◆ Task to complete
Take the entries below and give them back exactly. Leave out nothing.

◆ Supplied material
================
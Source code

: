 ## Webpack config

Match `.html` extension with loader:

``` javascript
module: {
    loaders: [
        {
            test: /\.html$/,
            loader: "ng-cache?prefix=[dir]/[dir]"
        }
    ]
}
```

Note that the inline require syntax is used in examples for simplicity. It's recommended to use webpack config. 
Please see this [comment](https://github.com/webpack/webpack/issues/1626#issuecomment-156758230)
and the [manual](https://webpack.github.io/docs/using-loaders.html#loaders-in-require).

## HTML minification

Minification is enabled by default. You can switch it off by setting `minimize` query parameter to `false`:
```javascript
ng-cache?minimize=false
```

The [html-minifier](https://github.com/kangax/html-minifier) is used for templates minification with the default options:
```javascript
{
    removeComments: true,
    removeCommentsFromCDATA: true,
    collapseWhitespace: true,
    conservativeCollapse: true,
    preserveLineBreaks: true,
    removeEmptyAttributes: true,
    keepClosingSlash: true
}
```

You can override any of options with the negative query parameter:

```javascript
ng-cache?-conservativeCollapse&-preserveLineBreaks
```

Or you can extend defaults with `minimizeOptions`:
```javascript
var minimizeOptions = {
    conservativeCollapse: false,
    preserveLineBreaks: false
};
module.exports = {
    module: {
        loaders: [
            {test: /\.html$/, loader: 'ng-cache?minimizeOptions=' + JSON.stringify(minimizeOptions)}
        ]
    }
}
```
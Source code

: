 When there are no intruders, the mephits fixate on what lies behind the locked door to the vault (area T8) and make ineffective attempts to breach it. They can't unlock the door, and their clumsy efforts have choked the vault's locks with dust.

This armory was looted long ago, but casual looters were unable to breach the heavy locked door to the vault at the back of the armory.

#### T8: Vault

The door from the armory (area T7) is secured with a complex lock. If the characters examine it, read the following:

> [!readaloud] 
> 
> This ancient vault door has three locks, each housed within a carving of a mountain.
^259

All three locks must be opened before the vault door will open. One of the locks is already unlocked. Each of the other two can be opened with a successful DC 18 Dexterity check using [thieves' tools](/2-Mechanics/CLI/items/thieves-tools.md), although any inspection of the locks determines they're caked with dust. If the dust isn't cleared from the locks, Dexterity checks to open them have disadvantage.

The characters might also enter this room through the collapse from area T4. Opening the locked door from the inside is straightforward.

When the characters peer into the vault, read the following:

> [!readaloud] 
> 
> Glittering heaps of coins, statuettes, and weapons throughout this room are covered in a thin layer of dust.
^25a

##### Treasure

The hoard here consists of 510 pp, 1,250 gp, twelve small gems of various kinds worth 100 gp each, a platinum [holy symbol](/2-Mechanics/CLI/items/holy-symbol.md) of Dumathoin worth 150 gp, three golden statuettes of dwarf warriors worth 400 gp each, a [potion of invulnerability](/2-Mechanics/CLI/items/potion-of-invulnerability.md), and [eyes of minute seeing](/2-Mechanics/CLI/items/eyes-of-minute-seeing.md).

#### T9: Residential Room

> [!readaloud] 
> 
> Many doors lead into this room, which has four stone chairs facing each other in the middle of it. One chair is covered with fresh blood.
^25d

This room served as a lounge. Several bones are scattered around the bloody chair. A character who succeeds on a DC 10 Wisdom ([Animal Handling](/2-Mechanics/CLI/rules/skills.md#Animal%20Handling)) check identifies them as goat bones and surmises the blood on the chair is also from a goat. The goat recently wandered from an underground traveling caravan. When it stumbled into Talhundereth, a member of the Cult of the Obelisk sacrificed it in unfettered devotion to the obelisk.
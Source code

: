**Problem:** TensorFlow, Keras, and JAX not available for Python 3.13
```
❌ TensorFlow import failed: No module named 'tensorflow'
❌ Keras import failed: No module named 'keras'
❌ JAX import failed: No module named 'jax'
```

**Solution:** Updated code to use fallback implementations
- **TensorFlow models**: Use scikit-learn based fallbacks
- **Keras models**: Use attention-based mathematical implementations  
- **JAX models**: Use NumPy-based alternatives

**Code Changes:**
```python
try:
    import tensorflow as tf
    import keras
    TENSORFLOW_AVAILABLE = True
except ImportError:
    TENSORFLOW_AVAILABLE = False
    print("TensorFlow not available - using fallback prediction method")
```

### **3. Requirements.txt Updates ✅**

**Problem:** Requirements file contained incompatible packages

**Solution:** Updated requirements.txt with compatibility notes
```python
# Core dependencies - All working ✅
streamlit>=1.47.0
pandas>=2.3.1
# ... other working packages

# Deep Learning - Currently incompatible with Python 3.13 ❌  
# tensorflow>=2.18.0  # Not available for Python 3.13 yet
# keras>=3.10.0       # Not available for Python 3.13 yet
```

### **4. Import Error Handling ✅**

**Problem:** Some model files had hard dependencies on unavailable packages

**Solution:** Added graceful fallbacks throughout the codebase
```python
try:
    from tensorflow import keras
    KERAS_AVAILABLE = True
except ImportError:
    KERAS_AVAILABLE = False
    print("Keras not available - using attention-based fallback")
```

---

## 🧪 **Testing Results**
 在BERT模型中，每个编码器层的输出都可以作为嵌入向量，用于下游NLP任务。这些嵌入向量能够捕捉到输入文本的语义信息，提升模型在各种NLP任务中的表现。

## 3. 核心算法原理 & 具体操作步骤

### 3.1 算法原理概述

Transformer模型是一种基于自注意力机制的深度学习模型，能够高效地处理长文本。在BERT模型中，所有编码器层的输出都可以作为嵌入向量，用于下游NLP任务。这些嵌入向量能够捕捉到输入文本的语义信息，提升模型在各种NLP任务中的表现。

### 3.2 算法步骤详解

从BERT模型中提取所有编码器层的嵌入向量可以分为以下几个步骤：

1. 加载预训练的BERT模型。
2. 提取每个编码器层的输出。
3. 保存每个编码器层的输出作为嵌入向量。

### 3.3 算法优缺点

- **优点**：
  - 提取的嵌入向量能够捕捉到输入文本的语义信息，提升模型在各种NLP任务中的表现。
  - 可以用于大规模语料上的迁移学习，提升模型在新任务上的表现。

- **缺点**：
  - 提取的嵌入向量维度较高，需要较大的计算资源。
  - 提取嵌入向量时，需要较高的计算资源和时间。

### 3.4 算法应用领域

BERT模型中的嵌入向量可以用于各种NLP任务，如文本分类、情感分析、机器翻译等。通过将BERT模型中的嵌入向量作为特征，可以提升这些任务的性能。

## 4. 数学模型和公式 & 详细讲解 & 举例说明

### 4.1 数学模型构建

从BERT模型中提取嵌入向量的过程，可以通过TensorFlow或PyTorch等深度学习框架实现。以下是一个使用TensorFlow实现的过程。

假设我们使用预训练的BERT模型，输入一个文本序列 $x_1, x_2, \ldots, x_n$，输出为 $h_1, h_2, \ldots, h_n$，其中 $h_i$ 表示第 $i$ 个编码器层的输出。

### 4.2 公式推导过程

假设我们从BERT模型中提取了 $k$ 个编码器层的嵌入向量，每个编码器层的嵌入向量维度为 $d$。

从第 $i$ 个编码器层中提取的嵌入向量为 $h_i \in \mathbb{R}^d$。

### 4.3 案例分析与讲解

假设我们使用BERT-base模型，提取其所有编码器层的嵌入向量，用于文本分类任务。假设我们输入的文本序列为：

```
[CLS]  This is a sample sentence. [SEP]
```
================
◆ Answer section
Source code

: ## Webpack config

Match `.html` extension with loader:

``` javascript
module: {
    loaders: [
        {
            test: /\.html$/,
            loader: "ng-cache?prefix=[dir]/[dir]"
        }
    ]
}
```

Note that the inline require syntax is used in examples for simplicity. It's recommended to use webpack config. 
Please see this [comment](https://github.com/webpack/webpack/issues/1626#issuecomment-156758230)
and the [manual](https://webpack.github.io/docs/using-loaders.html#loaders-in-require).

## HTML minification

Minification is enabled by default. You can switch it off by setting `minimize` query parameter to `false`:
```javascript
ng-cache?minimize=false
```

The [html-minifier](https://github.com/kangax/html-minifier) is used for templates minification with the default options:
```javascript
{
    removeComments: true,
    removeCommentsFromCDATA: true,
    collapseWhitespace: true,
    conservativeCollapse: true,
    preserveLineBreaks: true,
    removeEmptyAttributes: true,
    keepClosingSlash: true
}
```

You can override any of options with the negative query parameter:

```javascript
ng-cache?-conservativeCollapse&-preserveLineBreaks
```

Or you can extend defaults with `minimizeOptions`:
```javascript
var minimizeOptions = {
    conservativeCollapse: false,
    preserveLineBreaks: false
};
module.exports = {
    module: {
        loaders: [
            {test: /\.html$/, loader: 'ng-cache?minimizeOptions=' + JSON.stringify(minimizeOptions)}
        ]
    }
}
```
Source code

: When there are no intruders, the mephits fixate on what lies behind the locked door to the vault (area T8) and make ineffective attempts to breach it. They can't unlock the door, and their clumsy efforts have choked the vault's locks with dust.

This armory was looted long ago, but casual looters were unable to breach the heavy locked door to the vault at the back of the armory.

#### T8: Vault

The door from the armory (area T7) is secured with a complex lock. If the characters examine it, read the following:

> [!readaloud] 
> 
> This ancient vault door has three locks, each housed within a carving of a mountain.
^259

All three locks must be opened before the vault door will open. One of the locks is already unlocked. Each of the other two can be opened with a successful DC 18 Dexterity check using [thieves' tools](/2-Mechanics/CLI/items/thieves-tools.md), although any inspection of the locks determines they're caked with dust. If the dust isn't cleared from the locks, Dexterity checks to open them have disadvantage.

The characters might also enter this room through the collapse from area T4. Opening the locked door from the inside is straightforward.

When the characters peer into the vault, read the following:

> [!readaloud] 
> 
> Glittering heaps of coins, statuettes, and weapons throughout this room are covered in a thin layer of dust.
^25a

##### Treasure

The hoard here consists of 510 pp, 1,250 gp, twelve small gems of various kinds worth 100 gp each, a platinum [holy symbol](/2-Mechanics/CLI/items/holy-symbol.md) of Dumathoin worth 150 gp, three golden statuettes of dwarf warriors worth 400 gp each, a [potion of invulnerability](/2-Mechanics/CLI/items/potion-of-invulnerability.md), and [eyes of minute seeing](/2-Mechanics/CLI/items/eyes-of-minute-seeing.md).

#### T9: Residential Room

> [!readaloud] 
> 
> Many doors lead into this room, which has four stone chairs facing each other in the middle of it. One chair is covered with fresh blood.
^25d

This room served as a lounge. Several bones are scattered around the bloody chair. A character who succeeds on a DC 10 Wisdom ([Animal Handling](/2-Mechanics/CLI/rules/skills.md#Animal%20Handling)) check identifies them as goat bones and surmises the blood on the chair is also from a goat. The goat recently wandered from an underground traveling caravan. When it stumbled into Talhundereth, a member of the Cult of the Obelisk sacrificed it in unfettered devotion to the obelisk.
Source code

:**Problem:** TensorFlow, Keras, and JAX not available for Python 3.13
```
❌ TensorFlow import failed: No module named 'tensorflow'
❌ Keras import failed: No module named 'keras'
❌ JAX import failed: No module named 'jax'
```

**Solution:** Updated code to use fallback implementations
- **TensorFlow models**: Use scikit-learn based fallbacks
- **Keras models**: Use attention-based mathematical implementations  
- **JAX models**: Use NumPy-based alternatives

**Code Changes:**
```python
try:
    import tensorflow as tf
    import keras
    TENSORFLOW_AVAILABLE = True
except ImportError:
    TENSORFLOW_AVAILABLE = False
    print("TensorFlow not available - using fallback prediction method")
```

### **3. Requirements.txt Updates ✅**

**Problem:** Requirements file contained incompatible packages

**Solution:** Updated requirements.txt with compatibility notes
```python
# Core dependencies - All working ✅
streamlit>=1.47.0
pandas>=2.3.1
# ... other working packages

# Deep Learning - Currently incompatible with Python 3.13 ❌  
# tensorflow>=2.18.0  # Not available for Python 3.13 yet
# keras>=3.10.0       # Not available for Python 3.13 yet
```

### **4. Import Error Handling ✅**

**Problem:** Some model files had hard dependencies on unavailable packages

**Solution:** Added graceful fallbacks throughout the codebase
```python
try:
    from tensorflow import keras
    KERAS_AVAILABLE = True
except ImportError:
    KERAS_AVAILABLE = False
    print("Keras not available - using attention-based fallback")
```

---

## 🧪 **Testing Results**
 在BERT模型中，每个编码器层的输出都可以作为嵌入向量，用于下游NLP任务。这些嵌入向量能够捕捉到输入文本的语义信息，提升模型在各种NLP任务中的表现。

## 3. 核心算法原理 & 具体操作步骤

### 3.1 算法原理概述

Transformer模型是一种基于自注意力机制的深度学习模型，能够高效地处理长文本。在BERT模型中，所有编码器层的输出都可以作为嵌入向量，用于下游NLP任务。这些嵌入向量能够捕捉到输入文本的语义信息，提升模型在各种NLP任务中的表现。

### 3.2 算法步骤详解

从BERT模型中提取所有编码器层的嵌入向量可以分为以下几个步骤：

1. 加载预训练的BERT模型。
2. 提取每个编码器层的输出。
3. 保存每个编码器层的输出作为嵌入向量。

### 3.3 算法优缺点

- **优点**：
  - 提取的嵌入向量能够捕捉到输入文本的语义信息，提升模型在各种NLP任务中的表现。
  - 可以用于大规模语料上的迁移学习，提升模型在新任务上的表现。

- **缺点**：
  - 提取的嵌入向量维度较高，需要较大的计算资源。
  - 提取嵌入向量时，需要较高的计算资源和时间。

### 3.4 算法应用领域

BERT模型中的嵌入向量可以用于各种NLP任务，如文本分类、情感分析、机器翻译等。通过将BERT模型中的嵌入向量作为特征，可以提升这些任务的性能。

## 4. 数学模型和公式 & 详细讲解 & 举例说明

### 4.1 数学模型构建

从BERT模型中提取嵌入向量的过程，可以通过TensorFlow或PyTorch等深度学习框架实现。以下是一个使用TensorFlow实现的过程。

假设我们使用预训练的BERT模型，输入一个文本序列 $x_1, x_2, \ldots, x_n$，输出为 $h_1, h_2, \ldots, h_n$，其中 $h_i$ 表示第 $i$ 个编码器层的输出。

### 4.2 公式推导过程

假设我们从BERT模型中提取了 $k$ 个编码器层的嵌入向量，每个编码器层的嵌入向量维度为 $d$。

从第 $i$ 个编码器层中提取的嵌入向量为 $h_i \in \mathbb{R}^d$。

### 4.3 案例分析与讲解

假设我们使用BERT-base模型，提取其所有编码器层的嵌入向量，用于文本分类任务。假设我们输入的文本序列为：

```
[CLS]  This is a sample sentence. [SEP]
```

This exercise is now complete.